Task prompt -> Write out, word for word, every line in the data below from the one containing "## Methodology" to the one containing "the app/src directory", both of them included.

Data section ->

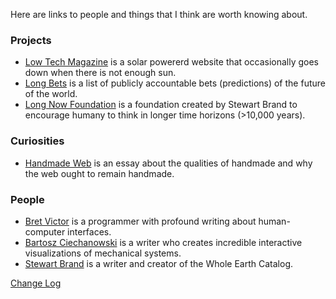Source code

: Here are links to people and things that I think are worth knowing about.

### Projects

- [Low Tech Magazine](//solar.lowtechmagazine.com) is a solar powererd website that occasionally goes down when there is not enough sun.
- [Long Bets](//longbets.org) is a list of publicly accountable bets (predictions) of the future of the world.
- [Long Now Foundation](//longnow.org/) is a foundation created by Stewart Brand to encourage humany to think in longer time horizons (>10,000 years).

### Curiosities
- [Handmade Web](http://luckysoap.com/statements/handmadeweb.html) is an essay about the qualities of handmade and why the web ought to remain handmade.

### People

- [Bret Victor](http://worrydream.com) is a programmer with profound writing about human-computer interfaces.
- [Bartosz Ciechanowski](https://ciechanow.ski/archives/) is a writer who creates incredible interactive visualizations of mechanical systems.
- [Stewart Brand](//en.wikipedia.org/wiki/Stewart_Brand) is a writer and creator of the Whole Earth Catalog.

[Change Log](//github.com/davidhariri/site/commits/main/pages/Links.md)

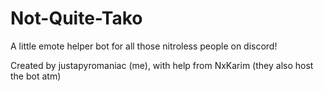 # Not-Quite-Tako

A little emote helper bot for all those nitroless people on discord!

Created by justapyromaniac (me), with help from NxKarim (they also host the bot atm)
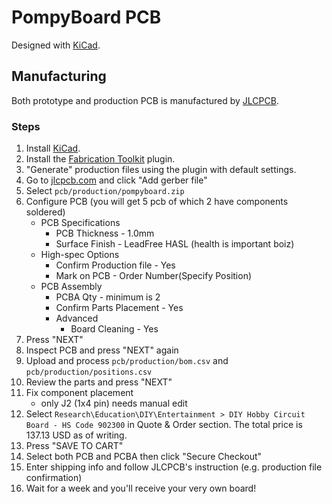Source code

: # PompyBoard PCB

Designed with [KiCad][kicad].

## Manufacturing

Both prototype and production PCB is manufactured by [JLCPCB][jlcpcb].

### Steps

1. Install [KiCad][kicad].
2. Install the [Fabrication Toolkit][fab-toolkit] plugin.
3. "Generate" production files using the plugin with default settings.
4. Go to [jlcpcb.com][jlcpcb] and click "Add gerber file"
5. Select `pcb/production/pompyboard.zip`
6. Configure PCB (you will get 5 pcb of which 2 have components soldered)
   - PCB Specifications
     - PCB Thickness - 1.0mm
     - Surface Finish - LeadFree HASL (health is important boiz)
   - High-spec Options
     - Confirm Production file - Yes
     - Mark on PCB - Order Number(Specify Position)
   - PCB Assembly
     - PCBA Qty - minimum is 2
     - Confirm Parts Placement - Yes
     - Advanced
       - Board Cleaning - Yes
7. Press "NEXT"
8. Inspect PCB and press "NEXT" again
9. Upload and process `pcb/production/bom.csv` and `pcb/production/positions.csv`
10. Review the parts and press "NEXT"
11. Fix component placement
    - only J2 (1x4 pin) needs manual edit
12. Select `Research\Education\DIY\Entertainment > DIY Hobby Circuit Board - HS Code 902300` in Quote & Order section. The total price is 137.13 USD as of writing.
13. Press "SAVE TO CART"
14. Select both PCB and PCBA then click "Secure Checkout"
15. Enter shipping info and follow JLCPCB's instruction (e.g. production file confirmation)
16. Wait for a week and you'll receive your very own board!

[kicad]: https://www.kicad.org/
[jlcpcb]: https://jlcpcb.com/
[fab-toolkit]: https://github.com/bennymeg/Fabrication-Toolkit
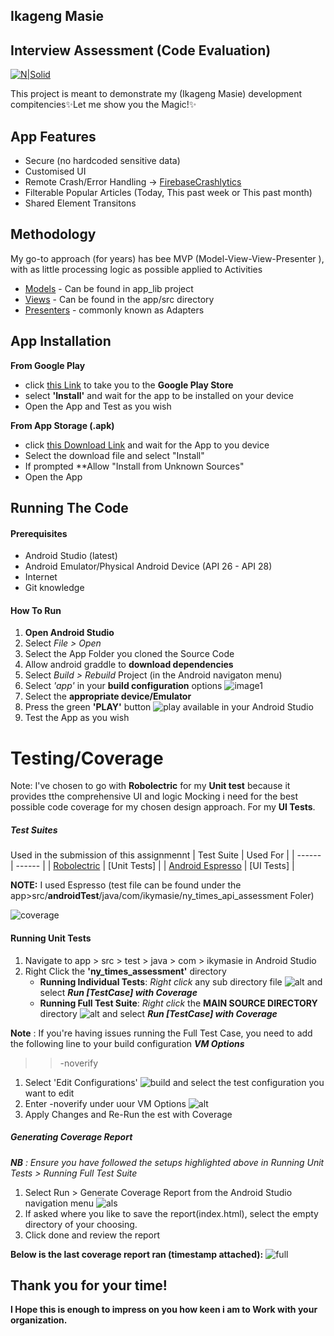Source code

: ## Ikageng Masie
## Interview Assessment (Code Evaluation)

[![N|Solid](https://firebasestorage.googleapis.com/v0/b/ny-times-assessment.appspot.com/o/playstore_icon.png?alt=media&token=58ffee3d-5a6d-4cd9-beb9-a8c856bf128b)](https://nodesource.com/products/nsolid)

This project is meant to demonstrate my (Ikageng Masie) development compitencies✨Let me show you the Magic!✨


## App Features

- Secure (no hardcoded sensitive data)
- Customised UI
- Remote Crash/Error Handling -> [FirebaseCrashlytics](https://firebase.google.com/products/crashlytics?gclid=Cj0KCQjw6NmHBhD2ARIsAI3hrM2zXBo0Ub4JqqR-Jhy7i-axqbvUYJjHNkL4JtOwglVXeUAPcvGVnV4aApKsEALw_wcB&gclsrc=aw.ds)
- Filterable Popular Articles (Today, This past week or This past month)
- Shared Element Transitons

## Methodology

My go-to approach (for years) has bee MVP (Model-View-View-Presenter ), with as little processing logic as possible applied to Activities

- [Models](https://github.com/febrianasahara/ikagengm-api-assessment/tree/main/api_lib) - Can be found in app_lib project
- [Views](https://github.com/febrianasahara/ikagengm-api-assessment/tree/main/app/src/main/java/com/ikymasie/ny_times_api_assessment/views) - Can be found in the app/src directory
- [Presenters](https://github.com/febrianasahara/ikagengm-api-assessment/tree/main/app/src/main/java/com/ikymasie/ny_times_api_assessment/presenters) - commonly known as Adapters


## App Installation
 **From Google Play**
- click [this Link](https://play.google.com/store/apps/details?id=com.ikymasie.ny_times_api_assessment) to take you to the **Google Play Store**
- select **'Install'** and wait for the app to be installed on your device
- Open the App and Test as you wish

**From App Storage (.apk)**

- click [this Download Link](https://firebasestorage.googleapis.com/v0/b/ny-times-assessment.appspot.com/o/app-release.apk?alt=media&token=c3de9809-9823-4360-9cc5-4998f698c326) and wait for the App to you device
- Select the download file and select "Install"
- If prompted **Allow "Install from Unknown Sources"
- Open the App

## Running The Code
#### Prerequisites ####
- Android Studio (latest)
- Android Emulator/Physical Android Device (API 26 - API 28)
- Internet
- Git knowledge

#### How To Run ####
1. **Open Android Studio**
2. Select *File > Open*
3. Select the App Folder you cloned the Source Code
4. Allow android graddle to **download dependencies**
5. Select *Build > Rebuild* Project (in the Android navigaton menu)
6. Select *'app'* in your **build configuration** options ![image1](https://firebasestorage.googleapis.com/v0/b/ny-times-assessment.appspot.com/o/android_image_1.png?alt=media&token=012c20fa-2bf0-4ded-bf2b-963c59896024)
7. Select the **appropriate device/Emulator**
8. Press the green **'PLAY'** button ![play](https://firebasestorage.googleapis.com/v0/b/ny-times-assessment.appspot.com/o/Screenshot%202021-07-21%20at%2003.40.36.png?alt=media&token=598e34e4-d017-4192-86a5-9b207a2865d9) available in your Android Studio
9. Test the App as you wish

# Testing/Coverage
Note: I've chosen to go with **Robolectric** for my **Unit test** because it provides tthe comprehensive UI and logic Mocking i need for the best possible code coverage for my chosen design approach. For my **UI Tests**.
##### Test Suites ####
Used in the submission of this assignmennt
| Test Suite | Used For |
| ------ | ------ |
| [Robolectric](http://robolectric.org/) | [Unit Tests] |
| [Android Espresso](https://developer.android.com/training/testing/espresso) | [UI Tests] |

**NOTE:** I used Espresso (test file can be found under the app>src/**androidTest**/java/com/ikymasie/ny_times_api_assessment  Foler)

![coverage](https://firebasestorage.googleapis.com/v0/b/ny-times-assessment.appspot.com/o/assessment_coverage_report.png?alt=media&token=42f4a564-53af-4d43-b491-3944e32420c4)

#### Running Unit Tests ####
1. Navigate to app > src > test > java > com > ikymasie in Android Studio
2. Right Click the **'ny_times_assessment'** directory
    * **Running Individual Tests**: *Right click* any sub directory file ![alt](https://firebasestorage.googleapis.com/v0/b/ny-times-assessment.appspot.com/o/rrunn_with_coverage.png?alt=media&token=cbab3855-8f17-4fa7-9f6f-6bf319758719) and select ***Run [TestCase] with Coverage***
    * **Running Full Test Suite**:  *Right click* the **MAIN SOURCE DIRECTORY** directory ![alt](https://firebasestorage.googleapis.com/v0/b/ny-times-assessment.appspot.com/o/rrunn_with_coverage.png?alt=media&token=cbab3855-8f17-4fa7-9f6f-6bf319758719) and select ***Run [TestCase] with Coverage***

**Note** : If you're having issues running the Full Test Case, you need to add the following line to your build configuration ***VM Options***
>> -noverify
1. Select 'Edit Configurations' ![build](https://firebasestorage.googleapis.com/v0/b/ny-times-assessment.appspot.com/o/build_fix.png?alt=media&token=db9537b4-0826-4ed4-98ad-3625bdb05502) and select the test configuration you want to edit
2. Enter -noverify under uour VM Options ![alt](https://karl-park.github.io/static/assets/img/posts/robolectric-testcoverage/configuration.png)
3. Apply Changes and Re-Run the est with Coverage

##### Generating Coverage Report #####
***NB*** *: Ensure you have followed the setups highlighted above in Running Unit Tests > Running Full Test Suite*
1. Select Run > Generate Coverage Report from the Android Studio navigation menu ![als](https://firebasestorage.googleapis.com/v0/b/ny-times-assessment.appspot.com/o/coverage_report.png?alt=media&token=704bca87-cbfc-4f2a-a667-d7cba572b453)
2. If asked where you like to save the report(index.html), select the empty directory of your choosing.
3. Click done and review the report

**Below is the last coverage report ran (timestamp attached):**
![full](https://firebasestorage.googleapis.com/v0/b/ny-times-assessment.appspot.com/o/full_coverage.png?alt=media&token=74c5a14a-a495-4001-adfc-1e2cdda13e7f)


## Thank you for your time!
**I Hope this is enough to impress on you how keen i am to Work with your organization.**

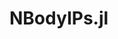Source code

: # NBodyIPs.jl

<!--
[![Build Status](https://travis-ci.org/cortner/NBodyIPs.jl.svg?branch=master)](https://travis-ci.org/cortner/NBodyIPs.jl)

[![Coverage Status](https://coveralls.io/repos/cortner/NBodyIPs.jl/badge.svg?branch=master&service=github)](https://coveralls.io/github/cortner/NBodyIPs.jl?branch=master)

[![codecov.io](http://codecov.io/github/cortner/NBodyIPs.jl/coverage.svg?branch=master)](http://codecov.io/github/cortner/NBodyIPs.jl?branch=master)
-->

<!--

TODO
 * regularisation
 * partial data
    - unclear this is a good idea, leave for now
 * LASSO              >>> Genevieve
 * sparse grid basis  >>> with Genevieve next week??

Mess around at night:
 * W fit
 * Al fit
 * Si fit => or not

Big ones
 * environment dependence for fullsymm
 * bond-angle potentials + environment dependence

-->
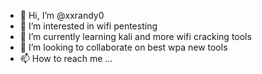 - 👋 Hi, I’m @xxrandy0
- 👀 I’m interested in wifi pentesting 
- 🌱 I’m currently learning kali and more wifi cracking tools 
- 💞️ I’m looking to collaborate on best wpa new tools 
- 📫 How to reach me ...

<!---
xxrandy0/xxrandy0 is a ✨ special ✨ repository because its `README.md` (this file) appears on your GitHub profile.
You can click the Preview link to take a look at your changes.
--->
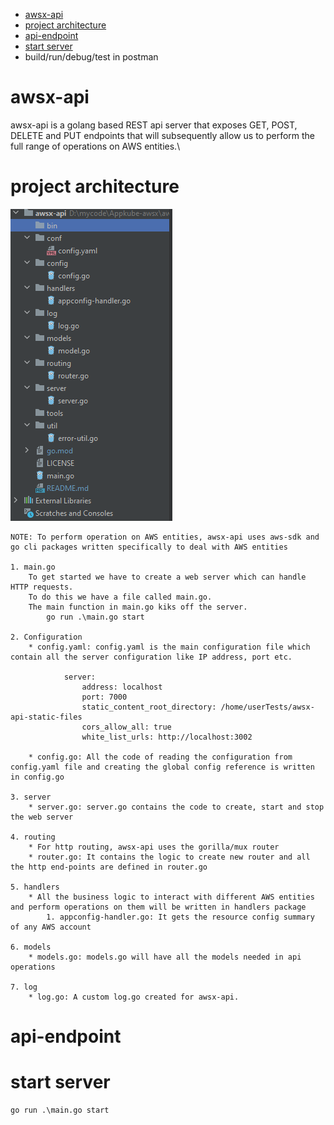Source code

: - [awsx-api](#awsx-api)
- [project architecture](#project-architecture)
- [api-endpoint](#api-endpoint) 
- [start server](#start-server)
- build/run/debug/test in postman




# awsx-api
awsx-api is a golang based REST api server that exposes GET, POST, DELETE and PUT endpoints that will subsequently allow us to perform the full range of operations on AWS entities.\


# project architecture
![project structure](project_structure.png "project structure")

    NOTE: To perform operation on AWS entities, awsx-api uses aws-sdk and go cli packages written specifically to deal with AWS entities

    1. main.go
        To get started we have to create a web server which can handle HTTP requests. 
        To do this we have a file called main.go.
        The main function in main.go kiks off the server.
            go run .\main.go start
    
    2. Configuration
        * config.yaml: config.yaml is the main configuration file which contain all the server configuration like IP address, port etc.

                server:
                    address: localhost
                    port: 7000
                    static_content_root_directory: /home/userTests/awsx-api-static-files
                    cors_allow_all: true
                    white_list_urls: http://localhost:3002

        * config.go: All the code of reading the configuration from config.yaml file and creating the global config reference is written in config.go  

    3. server
        * server.go: server.go contains the code to create, start and stop the web server

    4. routing
        * For http routing, awsx-api uses the gorilla/mux router 
        * router.go: It contains the logic to create new router and all the http end-points are defined in router.go
    
    5. handlers
        * All the business logic to interact with different AWS entities and perform operations on them will be written in handlers package
            1. appconfig-handler.go: It gets the resource config summary of any AWS account

    6. models
        * models.go: models.go will have all the models needed in api operations

    7. log
        * log.go: A custom log.go created for awsx-api.

# api-endpoint 

# start server
    go run .\main.go start
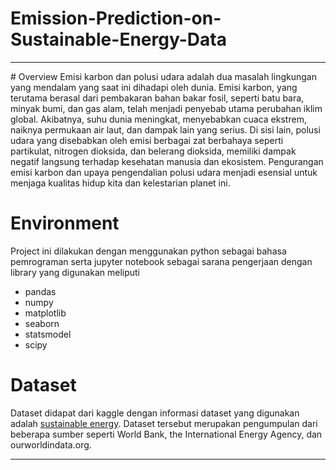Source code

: # Emission-Prediction-on-Sustainable-Energy-Data
<hr>
# Overview
Emisi karbon dan polusi udara adalah dua masalah lingkungan yang mendalam yang saat ini dihadapi oleh dunia. Emisi karbon, yang terutama berasal dari pembakaran bahan bakar fosil, seperti batu bara, minyak bumi, dan gas alam, telah menjadi penyebab utama perubahan iklim global. Akibatnya, suhu dunia meningkat, menyebabkan cuaca ekstrem, naiknya permukaan air laut, dan dampak lain yang serius. Di sisi lain, polusi udara yang disebabkan oleh emisi berbagai zat berbahaya seperti partikulat, nitrogen dioksida, dan belerang dioksida, memiliki dampak negatif langsung terhadap kesehatan manusia dan ekosistem. Pengurangan emisi karbon dan upaya pengendalian polusi udara menjadi esensial untuk menjaga kualitas hidup kita dan kelestarian planet ini.

# Environment
Project ini dilakukan dengan menggunakan python sebagai bahasa pemrograman serta jupyter notebook sebagai sarana pengerjaan dengan library yang digunakan meliputi
* pandas
* numpy
* matplotlib
* seaborn
* statsmodel
* scipy

# Dataset
Dataset didapat dari kaggle dengan informasi dataset yang digunakan adalah [sustainable energy](https://www.kaggle.com/datasets/anshtanwar/global-data-on-sustainable-energy). Dataset tersebut merupakan pengumpulan dari beberapa sumber seperti World Bank, the International Energy Agency, dan ourworldindata.org.

<hr>

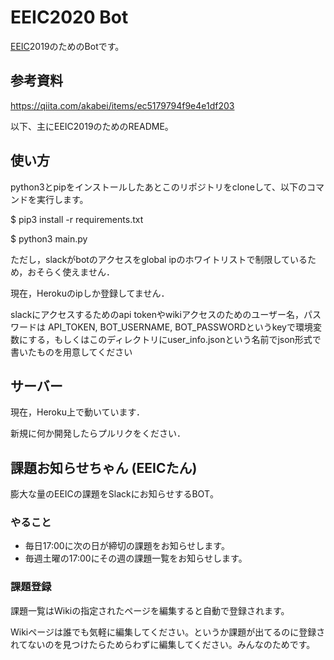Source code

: # EEIC2020 Bot

[EEIC](http://www.ee.t.u-tokyo.ac.jp/)2019のためのBotです。

## 参考資料
https://qiita.com/akabei/items/ec5179794f9e4e1df203

以下、主にEEIC2019のためのREADME。

## 使い方

python3とpipをインストールしたあとこのリポジトリをcloneして、以下のコマンドを実行します。

 $ pip3 install -r requirements.txt

 $ python3 main.py

ただし，slackがbotのアクセスをglobal ipのホワイトリストで制限しているため，おそらく使えません．

現在，Herokuのipしか登録してません．

slackにアクセスするためのapi tokenやwikiアクセスのためのユーザー名，パスワードは
API_TOKEN, BOT_USERNAME, BOT_PASSWORDというkeyで環境変数にする，もしくはこのディレクトリにuser_info.jsonという名前でjson形式で書いたものを用意してください

## サーバー

現在，Heroku上で動いています．

新規に何か開発したらプルリクをください．

## 課題お知らせちゃん (EEICたん)

膨大な量のEEICの課題をSlackにお知らせするBOT。

### やること

* 毎日17:00に次の日が締切の課題をお知らせします。
* 毎週土曜の17:00にその週の課題一覧をお知らせします。

### 課題登録

課題一覧はWikiの指定されたページを編集すると自動で登録されます。

Wikiページは誰でも気軽に編集してください。というか課題が出てるのに登録されてないのを見つけたらためらわずに編集してください。みんなのためです。
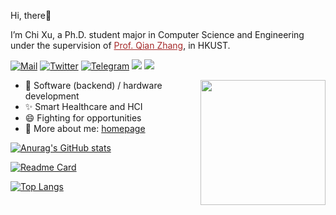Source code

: Hi, there:wave:

I’m Chi Xu, a Ph.D. student major in Computer Science and Engineering under the supervision of <a href="https://www.cse.ust.hk/~qianzh/" style="color: brown; text-decoration: underline">Prof. Qian Zhang</a>, in HKUST.

[![Mail](https://img.shields.io/badge/-cxubs@cse.ust.hk-critical?style=flat-square&logo=Gmail&logoColor=white)](mailto:cxubs@cse.ust.hk)
[![Twitter](https://img.shields.io/twitter/url?style=social&url=https%3A%2F%2Ftwitter.com%2FEricXuChi)](https://twitter.com/EricXuChi)
[![Telegram](https://img.shields.io/badge/-Telegram-00ADD8?style=flat-square&logo=Telegram&logoColor=white)](https://t.me/ERICXUCHI)
[![](https://img.shields.io/badge/-Java-007396?style=flat-square&logo=java&logoColor=white)](https://www.oracle.com/java/)
[![](https://img.shields.io/badge/-Python-3776AB?style=flat-square&logo=python&logoColor=white)](https://www.python.org/)

<img align='right' src='https://octodex.github.com/images/total-eclipse-of-the-octocat.jpg' width='200"'>


- 🔭 Software (backend) / hardware development
- ✨ Smart Healthcare and HCI
- 😄 Fighting for opportunities
- 💬 More about me: [homepage](https://ericxuchi.github.io)

[![Anurag's GitHub stats](https://github-readme-stats-lac-sigma-95.vercel.app/api?username=ERICXUCHI&count_private=true&show_icons=true&bg_color=30,e96443,904e95&title_color=fff&text_color=fff)](https://github.com/anuraghazra/github-readme-stats)

[![Readme Card](https://github-readme-stats-lac-sigma-95.vercel.app/api/pin/?username=ERICXUCHI&repo=Pac-Man)](https://github.com/anuraghazra/github-readme-stats)

[![Top Langs](https://github-readme-stats-lac-sigma-95.vercel.app/api/top-langs/?username=ERICXUCHI)](https://github.com/anuraghazra/github-readme-stats)


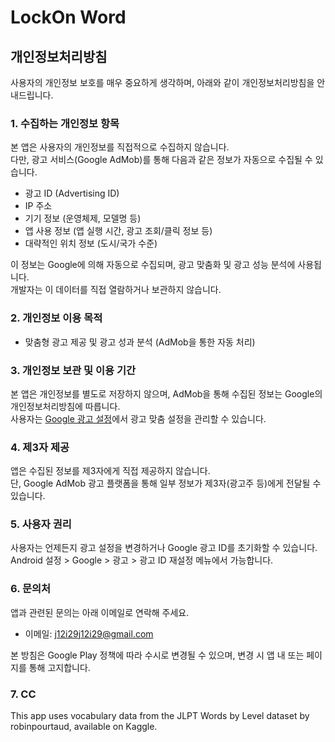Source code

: # LockOn Word

## 개인정보처리방침

사용자의 개인정보 보호를 매우 중요하게 생각하며, 아래와 같이 개인정보처리방침을 안내드립니다.

### 1. 수집하는 개인정보 항목
본 앱은 사용자의 개인정보를 직접적으로 수집하지 않습니다.  
다만, 광고 서비스(Google AdMob)를 통해 다음과 같은 정보가 자동으로 수집될 수 있습니다.

- 광고 ID (Advertising ID)
- IP 주소
- 기기 정보 (운영체제, 모델명 등)
- 앱 사용 정보 (앱 실행 시간, 광고 조회/클릭 정보 등)
- 대략적인 위치 정보 (도시/국가 수준)

이 정보는 Google에 의해 자동으로 수집되며, 광고 맞춤화 및 광고 성능 분석에 사용됩니다.  
개발자는 이 데이터를 직접 열람하거나 보관하지 않습니다.

### 2. 개인정보 이용 목적
- 맞춤형 광고 제공 및 광고 성과 분석 (AdMob을 통한 자동 처리)

### 3. 개인정보 보관 및 이용 기간
본 앱은 개인정보를 별도로 저장하지 않으며, AdMob을 통해 수집된 정보는 Google의 개인정보처리방침에 따릅니다.  
사용자는 [Google 광고 설정](https://adssettings.google.com/)에서 광고 맞춤 설정을 관리할 수 있습니다.

### 4. 제3자 제공
앱은 수집된 정보를 제3자에게 직접 제공하지 않습니다.  
단, Google AdMob 광고 플랫폼을 통해 일부 정보가 제3자(광고주 등)에게 전달될 수 있습니다.

### 5. 사용자 권리
사용자는 언제든지 광고 설정을 변경하거나 Google 광고 ID를 초기화할 수 있습니다.  
Android 설정 > Google > 광고 > 광고 ID 재설정 메뉴에서 가능합니다.

### 6. 문의처
앱과 관련된 문의는 아래 이메일로 연락해 주세요.

- 이메일: j12i29j12i29@gmail.com

본 방침은 Google Play 정책에 따라 수시로 변경될 수 있으며, 변경 시 앱 내 또는 페이지를 통해 고지합니다.

### 7. CC

This app uses vocabulary data from the JLPT Words by Level dataset by robinpourtaud, available on Kaggle.
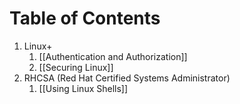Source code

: # Table of Contents
1. Linux+
	1. [[Authentication and Authorization]]
	2. [[Securing Linux]]
2. RHCSA (Red Hat Certified Systems Administrator)
	1. [[Using Linux Shells]]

Answer to this task ->
## Methodology

My go-to approach (for years) has bee MVP (Model-View-View-Presenter ), with as little processing logic as possible applied to Activities

- [Models](https://github.com/febrianasahara/ikagengm-api-assessment/tree/main/api_lib) - Can be found in app_lib project
- [Views](https://github.com/febrianasahara/ikagengm-api-assessment/tree/main/app/src/main/java/com/ikymasie/ny_times_api_assessment/views) - Can be found in the app/src directory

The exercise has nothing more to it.